While working in an intense outpatient program, I came across many different types of people who came from various walks of life. These people gathered together with the common goal of maintaining mental wellness and abstinence from their addictions.
Regardless of the personality types in the group at any point, we began every day with a meditation.
The word meditation sometimes elicited a negative response from uncertain clients- many times I was met with “I don’t do that” or “that’s not really my thing.” This prompted the exploration of what exactly it means to meditate.

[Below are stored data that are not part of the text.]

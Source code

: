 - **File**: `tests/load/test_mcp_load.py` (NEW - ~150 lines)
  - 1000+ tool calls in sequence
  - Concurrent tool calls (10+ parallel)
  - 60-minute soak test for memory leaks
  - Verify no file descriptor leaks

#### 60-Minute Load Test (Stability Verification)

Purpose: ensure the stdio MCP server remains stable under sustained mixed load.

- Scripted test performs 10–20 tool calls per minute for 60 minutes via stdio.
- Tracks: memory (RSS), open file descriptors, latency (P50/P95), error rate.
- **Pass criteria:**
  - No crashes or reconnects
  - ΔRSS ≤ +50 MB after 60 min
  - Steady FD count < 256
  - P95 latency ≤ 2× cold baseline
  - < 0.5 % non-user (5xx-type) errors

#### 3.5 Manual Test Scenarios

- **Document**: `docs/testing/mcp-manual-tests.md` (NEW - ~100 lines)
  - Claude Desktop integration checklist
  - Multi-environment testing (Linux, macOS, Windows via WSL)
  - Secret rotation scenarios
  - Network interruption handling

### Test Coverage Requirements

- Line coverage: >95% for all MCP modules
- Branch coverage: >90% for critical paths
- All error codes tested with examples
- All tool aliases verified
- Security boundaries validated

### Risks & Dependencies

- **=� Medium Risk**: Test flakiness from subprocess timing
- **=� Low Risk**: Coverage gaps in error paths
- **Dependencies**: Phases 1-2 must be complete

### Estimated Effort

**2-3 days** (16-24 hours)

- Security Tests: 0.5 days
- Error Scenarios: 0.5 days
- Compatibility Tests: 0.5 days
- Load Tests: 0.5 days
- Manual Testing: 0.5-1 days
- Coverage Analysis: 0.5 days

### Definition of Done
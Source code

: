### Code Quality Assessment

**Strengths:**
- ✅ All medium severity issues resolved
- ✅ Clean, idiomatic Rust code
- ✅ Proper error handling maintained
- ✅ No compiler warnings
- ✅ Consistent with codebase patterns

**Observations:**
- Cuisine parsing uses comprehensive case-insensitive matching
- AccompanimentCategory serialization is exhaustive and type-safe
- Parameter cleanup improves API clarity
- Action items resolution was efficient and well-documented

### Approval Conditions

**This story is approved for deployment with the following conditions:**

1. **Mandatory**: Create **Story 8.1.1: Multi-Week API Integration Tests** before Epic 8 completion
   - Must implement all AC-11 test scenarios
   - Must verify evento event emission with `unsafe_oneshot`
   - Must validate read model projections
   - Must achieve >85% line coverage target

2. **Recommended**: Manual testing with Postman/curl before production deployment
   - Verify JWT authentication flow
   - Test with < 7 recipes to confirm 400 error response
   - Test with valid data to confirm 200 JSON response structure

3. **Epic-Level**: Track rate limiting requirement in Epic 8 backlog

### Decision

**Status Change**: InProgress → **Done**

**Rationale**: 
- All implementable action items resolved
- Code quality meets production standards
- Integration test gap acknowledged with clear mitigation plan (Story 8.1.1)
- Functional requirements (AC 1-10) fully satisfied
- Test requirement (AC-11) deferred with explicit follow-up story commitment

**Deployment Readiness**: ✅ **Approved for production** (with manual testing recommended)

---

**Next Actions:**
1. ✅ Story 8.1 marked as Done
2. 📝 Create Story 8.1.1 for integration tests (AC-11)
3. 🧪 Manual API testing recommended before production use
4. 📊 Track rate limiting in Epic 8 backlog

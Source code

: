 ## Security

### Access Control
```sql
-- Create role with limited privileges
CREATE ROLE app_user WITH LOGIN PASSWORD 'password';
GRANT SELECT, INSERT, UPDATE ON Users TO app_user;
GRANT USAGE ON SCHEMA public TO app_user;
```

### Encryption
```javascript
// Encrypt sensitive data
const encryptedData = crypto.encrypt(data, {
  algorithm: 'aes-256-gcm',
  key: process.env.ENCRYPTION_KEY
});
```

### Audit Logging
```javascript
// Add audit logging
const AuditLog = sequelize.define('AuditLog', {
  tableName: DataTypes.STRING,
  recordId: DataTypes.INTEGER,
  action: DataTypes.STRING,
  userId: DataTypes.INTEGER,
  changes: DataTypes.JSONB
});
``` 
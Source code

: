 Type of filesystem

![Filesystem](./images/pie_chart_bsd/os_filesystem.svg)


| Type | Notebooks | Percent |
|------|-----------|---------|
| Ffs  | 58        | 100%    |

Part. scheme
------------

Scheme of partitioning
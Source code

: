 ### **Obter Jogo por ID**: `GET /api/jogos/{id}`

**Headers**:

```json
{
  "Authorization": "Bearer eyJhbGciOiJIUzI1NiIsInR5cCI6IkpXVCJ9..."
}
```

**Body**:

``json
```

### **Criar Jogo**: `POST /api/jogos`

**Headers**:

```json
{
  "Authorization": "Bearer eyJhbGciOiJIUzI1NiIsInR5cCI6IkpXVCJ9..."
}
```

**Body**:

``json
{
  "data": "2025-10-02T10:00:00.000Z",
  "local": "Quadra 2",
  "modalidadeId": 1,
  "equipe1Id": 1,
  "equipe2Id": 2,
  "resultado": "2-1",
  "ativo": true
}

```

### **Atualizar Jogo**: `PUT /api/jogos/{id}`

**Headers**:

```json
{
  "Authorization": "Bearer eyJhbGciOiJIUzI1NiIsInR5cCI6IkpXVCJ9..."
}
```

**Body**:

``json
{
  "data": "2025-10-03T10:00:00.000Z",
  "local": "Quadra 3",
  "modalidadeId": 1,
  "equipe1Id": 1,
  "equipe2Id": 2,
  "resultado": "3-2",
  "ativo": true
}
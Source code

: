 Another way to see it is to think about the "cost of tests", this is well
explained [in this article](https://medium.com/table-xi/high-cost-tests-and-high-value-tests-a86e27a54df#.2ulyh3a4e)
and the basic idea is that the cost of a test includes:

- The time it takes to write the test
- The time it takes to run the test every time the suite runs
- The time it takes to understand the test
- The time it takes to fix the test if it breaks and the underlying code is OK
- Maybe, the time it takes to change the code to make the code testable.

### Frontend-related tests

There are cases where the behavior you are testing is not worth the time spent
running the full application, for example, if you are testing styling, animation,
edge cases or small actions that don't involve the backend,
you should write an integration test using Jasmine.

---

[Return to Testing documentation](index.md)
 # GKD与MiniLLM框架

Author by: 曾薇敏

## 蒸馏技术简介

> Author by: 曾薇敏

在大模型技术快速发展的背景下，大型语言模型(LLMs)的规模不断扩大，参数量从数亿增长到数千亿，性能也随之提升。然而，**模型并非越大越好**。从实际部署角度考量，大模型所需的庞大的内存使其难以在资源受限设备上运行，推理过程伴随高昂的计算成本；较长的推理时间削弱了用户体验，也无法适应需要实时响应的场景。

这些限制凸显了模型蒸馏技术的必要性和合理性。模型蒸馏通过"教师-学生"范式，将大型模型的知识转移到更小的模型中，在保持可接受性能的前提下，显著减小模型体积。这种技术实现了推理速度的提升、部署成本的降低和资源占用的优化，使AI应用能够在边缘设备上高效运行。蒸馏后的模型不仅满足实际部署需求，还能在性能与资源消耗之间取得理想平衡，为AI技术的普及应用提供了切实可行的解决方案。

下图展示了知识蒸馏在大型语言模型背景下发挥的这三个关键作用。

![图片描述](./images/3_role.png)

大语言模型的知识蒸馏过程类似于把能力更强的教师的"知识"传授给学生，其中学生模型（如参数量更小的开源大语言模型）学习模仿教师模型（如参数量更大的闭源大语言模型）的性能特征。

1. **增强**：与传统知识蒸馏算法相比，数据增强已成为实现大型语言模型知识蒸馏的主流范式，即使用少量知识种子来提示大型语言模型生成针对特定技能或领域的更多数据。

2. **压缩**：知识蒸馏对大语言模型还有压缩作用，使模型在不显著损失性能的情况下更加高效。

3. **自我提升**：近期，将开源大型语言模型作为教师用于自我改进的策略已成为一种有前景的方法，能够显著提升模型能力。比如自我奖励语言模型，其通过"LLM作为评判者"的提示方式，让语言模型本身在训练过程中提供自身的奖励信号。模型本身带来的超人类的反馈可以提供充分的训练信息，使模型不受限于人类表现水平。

In these few weeks of learning to meditate, I always implemented my personal definition of the practice: focusing on your intentional thinking and making sure your head and feet are in the same room. By making meditation seem simpler and easier to complete, the pressure of “doing it right” tended to dissipate. The important part is spending time with your thoughts and enjoying the calmness, not meditating perfectly.
Following that definition, there are multiple ways to incorporate small amounts of meditation while living your life as you, probably, already do.
Driving: If you’ve ever met someone who loves taking drives, you’ve met someone who uses that time to be with themselves. You can meditate while driving by just focusing on your thoughts and practicing your breathing, use that time to set your intentions and to check in with your body. There are plenty of motivational speakers or guided meditations that can be listened to and focused on during drives lasting anywhere from five minutes to an hour.
Cleaning: Is cleaning considered a chore? Yes; however, to some the act of cleaning is more meditative than you may think. Remember the show Orange is the New Black? There is a quote in that show along the lines of “you think of the bad thoughts as the dirt, then you mop them away.” That is how you can shift cleaning into a meditative activity. Whether it be washing your car or doing work around your home, use this time to connect with your thoughts and use the movements as a way to soothe. Copying the character from the TV show, cleaning can also provide a strong visual meditation. Not only are you giving yourself the pleasure of a cleaner environment, the time and concentration implements many factors associated with mindfulness-based meditations.
Movement: The first thought when mentioning movement-based meditations is exercise, right? While exercise definitely falls into the category, it is not the only way to implement movement as means of meditation. Running, walking, swimming, dancing- you get the picture. Any method of moving your body paired with intentional and focused breathing is a way of meditating. Combining the movement of your body and the focus of your mind creates an experience that calms the soul.
Setting Intentions: My final example of easy, daily meditation is simply setting an intention for your day and focusing on it for short amounts of time throughout the day. An example could be “I intend to be kind to others and myself.” By deciding on this intention in the morning, spending a few minutes really focusing on it while practicing conscious breathing, then coming back to it throughout your day- boom! That’s a form of meditation.
The more you look into meditation, the more you learn that it is so unique to the individual and incredibly personalized. While these are just a few examples that I use and have seen successfully implemented by past clients, there are many, many more.